The Congressional Budget Office (CBO) has released a report that breaks down income into percentile categories that provide a sense of the difference between the merely rich and the truly rich. It comes in a a report, “Historical Effective Tax Rates, 1979 to 2005: Supplement with Additional Data on Sources of Income and High-Income Households,” (.pdf) that is ostensibly about tax rates (and the data about that are interesting too), but I am always curious about income breakdowns, and it provides those too.

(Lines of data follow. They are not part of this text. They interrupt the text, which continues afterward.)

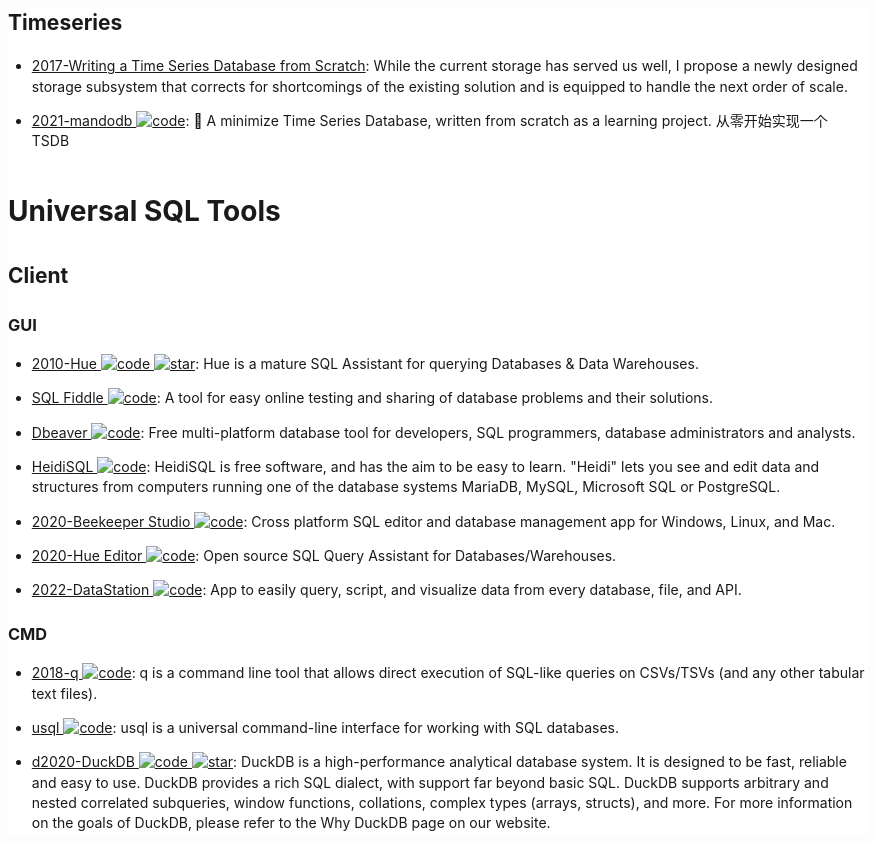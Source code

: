 ## Timeseries

- [2017-Writing a Time Series Database from Scratch](https://fabxc.org/tsdb/): While the current storage has served us well, I propose a newly designed storage subsystem that corrects for shortcomings of the existing solution and is equipped to handle the next order of scale.

- [2021-mandodb ![code](https://martrix-usa.oss-accelerate.aliyuncs.com/logo/code.svg)](https://github.com/chenjiandongx/mandodb): 🤔 A minimize Time Series Database, written from scratch as a learning project. 从零开始实现一个 TSDB

# Universal SQL Tools

## Client

### GUI

- [2010-Hue ![code](https://martrix-usa.oss-accelerate.aliyuncs.com/logo/code.svg) ![star](https://img.shields.io/github/stars/cloudera/hue)](https://github.com/cloudera/hue): Hue is a mature SQL Assistant for querying Databases & Data Warehouses.

- [SQL Fiddle ![code](https://martrix-usa.oss-accelerate.aliyuncs.com/logo/code.svg)](http://sqlfiddle.com/): A tool for easy online testing and sharing of database problems and their solutions.

- [Dbeaver ![code](https://martrix-usa.oss-accelerate.aliyuncs.com/logo/code.svg)](https://dbeaver.io): Free multi-platform database tool for developers, SQL programmers, database administrators and analysts.

- [HeidiSQL ![code](https://martrix-usa.oss-accelerate.aliyuncs.com/logo/code.svg)](https://www.heidisql.com/): HeidiSQL is free software, and has the aim to be easy to learn. "Heidi" lets you see and edit data and structures from computers running one of the database systems MariaDB, MySQL, Microsoft SQL or PostgreSQL.

- [2020-Beekeeper Studio ![code](https://martrix-usa.oss-accelerate.aliyuncs.com/logo/code.svg)](https://github.com/beekeeper-studio/beekeeper-studio): Cross platform SQL editor and database management app for Windows, Linux, and Mac.

- [2020-Hue Editor ![code](https://martrix-usa.oss-accelerate.aliyuncs.com/logo/code.svg)](https://github.com/cloudera/hue): Open source SQL Query Assistant for Databases/Warehouses.

- [2022-DataStation ![code](https://martrix-usa.oss-accelerate.aliyuncs.com/logo/code.svg)](https://github.com/multiprocessio/datastation): App to easily query, script, and visualize data from every database, file, and API.

### CMD

- [2018-q ![code](https://martrix-usa.oss-accelerate.aliyuncs.com/logo/code.svg)](https://github.com/harelba/q): q is a command line tool that allows direct execution of SQL-like queries on CSVs/TSVs (and any other tabular text files).

- [usql ![code](https://martrix-usa.oss-accelerate.aliyuncs.com/logo/code.svg)](https://github.com/knq/usql): usql is a universal command-line interface for working with SQL databases.

- [d2020-DuckDB ![code](https://martrix-usa.oss-accelerate.aliyuncs.com/logo/code.svg) ![star](https://img.shields.io/github/stars/duckdb/duckdb)](https://github.com/duckdb/duckdb): DuckDB is a high-performance analytical database system. It is designed to be fast, reliable and easy to use. DuckDB provides a rich SQL dialect, with support far beyond basic SQL. DuckDB supports arbitrary and nested correlated subqueries, window functions, collations, complex types (arrays, structs), and more. For more information on the goals of DuckDB, please refer to the Why DuckDB page on our website.
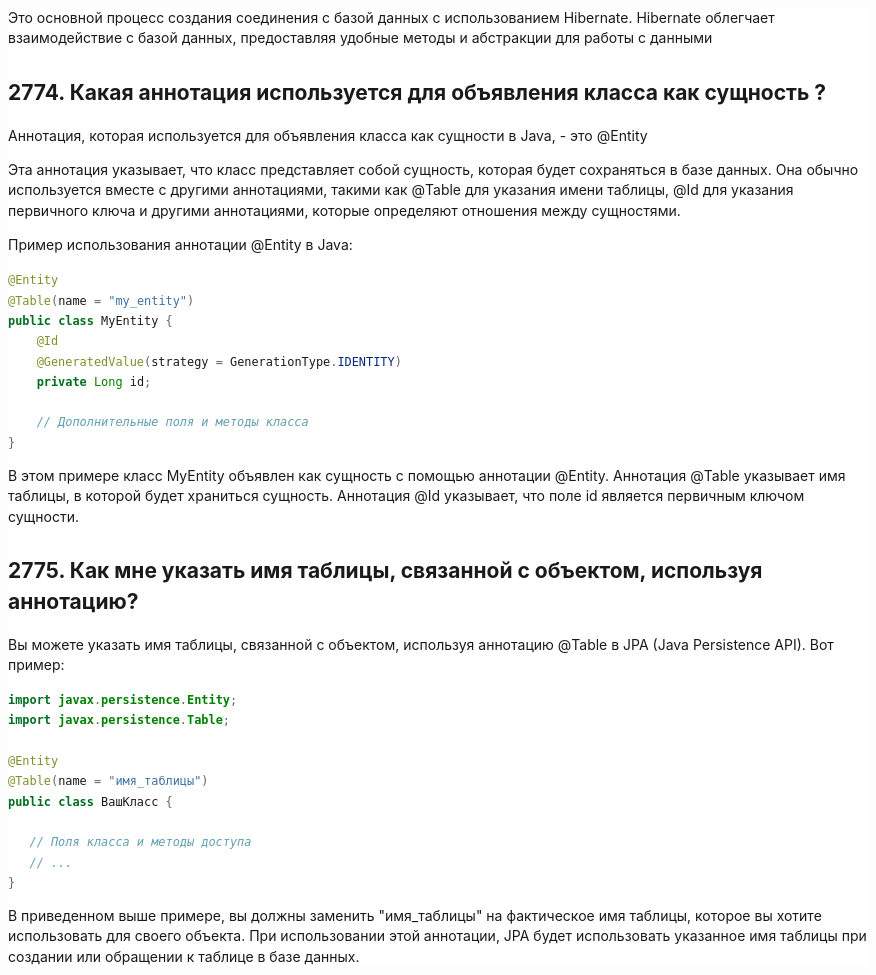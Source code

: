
 ```java
```

Это основной процесс создания соединения с базой данных с использованием Hibernate. Hibernate облегчает взаимодействие с базой данных, предоставляя удобные методы и абстракции для работы с данными

## 2774. Какая аннотация используется для объявления класса как сущность ?
Аннотация, которая используется для объявления класса как сущности в Java, - это @Entity

Эта аннотация указывает, что класс представляет собой сущность, которая будет сохраняться в базе данных. Она обычно используется вместе с другими аннотациями, такими как @Table для указания имени таблицы, @Id для указания первичного ключа и другими аннотациями, которые определяют отношения между сущностями.

Пример использования аннотации @Entity в Java:
```java
@Entity
@Table(name = "my_entity")
public class MyEntity {
    @Id
    @GeneratedValue(strategy = GenerationType.IDENTITY)
    private Long id;

    // Дополнительные поля и методы класса
}
```

В этом примере класс MyEntity объявлен как сущность с помощью аннотации @Entity. Аннотация @Table указывает имя таблицы, в которой будет храниться сущность. Аннотация @Id указывает, что поле id является первичным ключом сущности.

## 2775. Как мне указать имя таблицы, связанной с объектом, используя аннотацию?

Вы можете указать имя таблицы, связанной с объектом, используя аннотацию @Table в JPA (Java Persistence API). Вот пример:
```java
import javax.persistence.Entity;
import javax.persistence.Table;

@Entity
@Table(name = "имя_таблицы")
public class ВашКласс {

   // Поля класса и методы доступа
   // ...
}
```

В приведенном выше примере, вы должны заменить "имя_таблицы" на фактическое имя таблицы, которое вы хотите использовать для своего объекта. При использовании этой аннотации, JPA будет использовать указанное имя таблицы при создании или обращении к таблице в базе данных.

Here’s a quick and dirty table I prepared that presents a selection of some of the data from the report linked above:

income-distribution-table-cbo

Based on these data, here’s a graph of average income:

income-distribution-graph-average-income-cbo

And here’s a graph of two of the sources of income, wages & capital gains (data on other income sources are included in the full report linked above):

income-distribution-graph-income-sources-cbo

As indicated above, the primary motivation of the report was to provide information regarding tax rates, and there are multiple tables in the report that give that information. A brief quote provides a sense of the degree to which those at the high end not only earn a significant amount of income, they also pay a significant amount of taxes:

The half-percent of the population with the highest income received 14.7 percent of total household income before taxes and paid 22.6 percent of total federal taxes in 2005. People at the top 0.01 percent of the income scale received 4.2 percent of total income and paid 6.5 percent of total federal taxes in 2005. The half-percent of the population with the highest income paid 31.5 percent of federal individual income taxes, while the top 0.01 percent paid 8.0 percent of individual income taxes in 2005.